Mr Jennings said Landbridge gets access to concessional loans from Chinese banks “because it is a favoured son of the Chinese political system”.

“There is reach back to the Chinese Communist Party and to the Chinese intelligence apparatus, and that’s something that we should be concerned about,” he said.

“[This] should have led to some closer due diligence on the part of the Australian authorities in assessing whether or not this was an appropriate company to provide that $6 million incentive.”

Immediately after leaving Parliament in 2016, former Australian trade minister Andrew Robb went to work for Landbridge on an $880,000 salary as a “high-level economic consultant”.

Last year, Fairfax obtained a letter outlining Mr Robb’s consultancy agreement.

It revealed that as well as Landbridge, Mr Robb would also be engaged by Westside as a consultant.

Westside sells gas for Asian exports

The $6 million in federal money granted to Westside is to fast-track the drilling of 10 gas wells at the company’s Greater Meridian Fields in Queensland’s Bowen Basin, bringing forward the already planned wells by one year to 2020.

ASX-listed companies Armour Energy and Beach Energy, and US-owned venture Tri-Star Fairfields were also awarded $6 million each to develop new wells.

When the Government awarded the grants last month under its Gas Acceleration Program it said the money would be part of a push to “accelerate the development of onshore Australian gas resources to improve supplies to domestic gas consumers”.

But Landbridge’s Chinese website said “at present, natural gas produced by Westside Corporation Limited is ultimately shipped to South East Asia predominantly”.

“Westside Corporation Limited is actively looking for additional oil and gas assets to provide additional opportunities for the [Landbridge] Group to input resources into the Chinese market,” the website states.

However, Landbridge’s Australian website states that it supplies both the domestic and international markets.

“None of the gas from these 10 wells will be supplied to international markets,” a Westside spokesman said.

“Westside will be signing a formal agreement with the Government over the coming weeks.
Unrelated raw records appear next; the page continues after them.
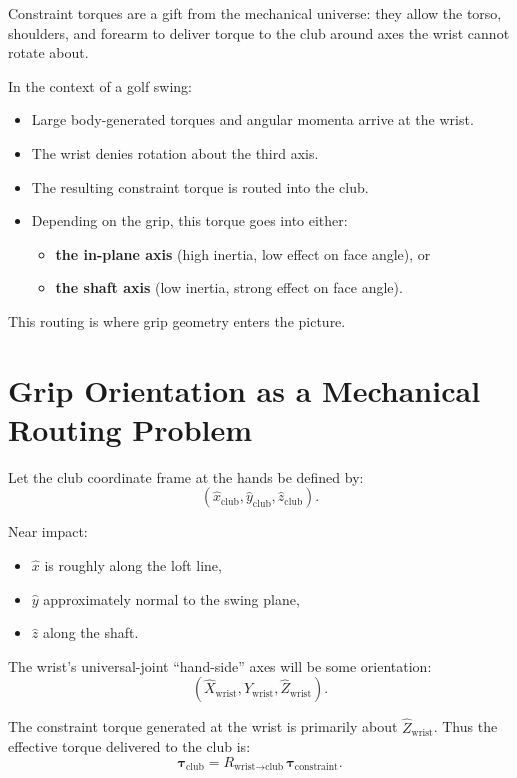 \documentclass[11pt]{article}
\begin{document}
Constraint torques are a gift from the mechanical universe:  
they allow the torso, shoulders, and forearm to deliver torque to the club around axes the wrist cannot rotate about.  

In the context of a golf swing:
\begin{itemize}
    \item Large body-generated torques and angular momenta arrive at the wrist.
    \item The wrist denies rotation about the third axis.
    \item The resulting constraint torque is routed into the club.
    \item Depending on the grip, this torque goes into either:
    \begin{itemize}
        \item \textbf{the in-plane axis} (high inertia, low effect on face angle), or
        \item \textbf{the shaft axis} (low inertia, strong effect on face angle).
    \end{itemize}
\end{itemize}

This routing is where grip geometry enters the picture.

\section{Grip Orientation as a Mechanical Routing Problem}

Let the club coordinate frame at the hands be defined by:
\[
(\hat{x}_{\text{club}}, \hat{y}_{\text{club}}, \hat{z}_{\text{club}}).
\]

Near impact:
\begin{itemize}
    \item $\hat{x}$ is roughly along the loft line,
    \item $\hat{y}$ approximately normal to the swing plane,
    \item $\hat{z}$ along the shaft.
\end{itemize}

The wrist's universal-joint “hand-side” axes will be some orientation:
\[
(\hat{X}_{\text{wrist}}, \hat{Y}_{\text{wrist}}, \hat{Z}_{\text{wrist}}).
\]

The constraint torque generated at the wrist is primarily about $\hat{Z}_{\text{wrist}}$.
Thus the effective torque delivered to the club is:
\[
\bm{\tau}_{\text{club}} = R_{\text{wrist}\to\text{club}} \, \bm{\tau}_{\text{constraint}}.
\]
\end{document}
The drilling of these wells will commence later this year.”

Westside has a 20-year binding gas sales agreement to provide up to 65 Terajoules a day from its Meridian fields to the Gladstone Liquified Natural Gas (GLNG) project.

“Currently 100 per cent of Westside’s gas is sold to GLNG, in a contract that was signed in 2014,” the Westside spokesman said.

“Whether it is then exported is a matter for GLNG and over which Westside has no control.”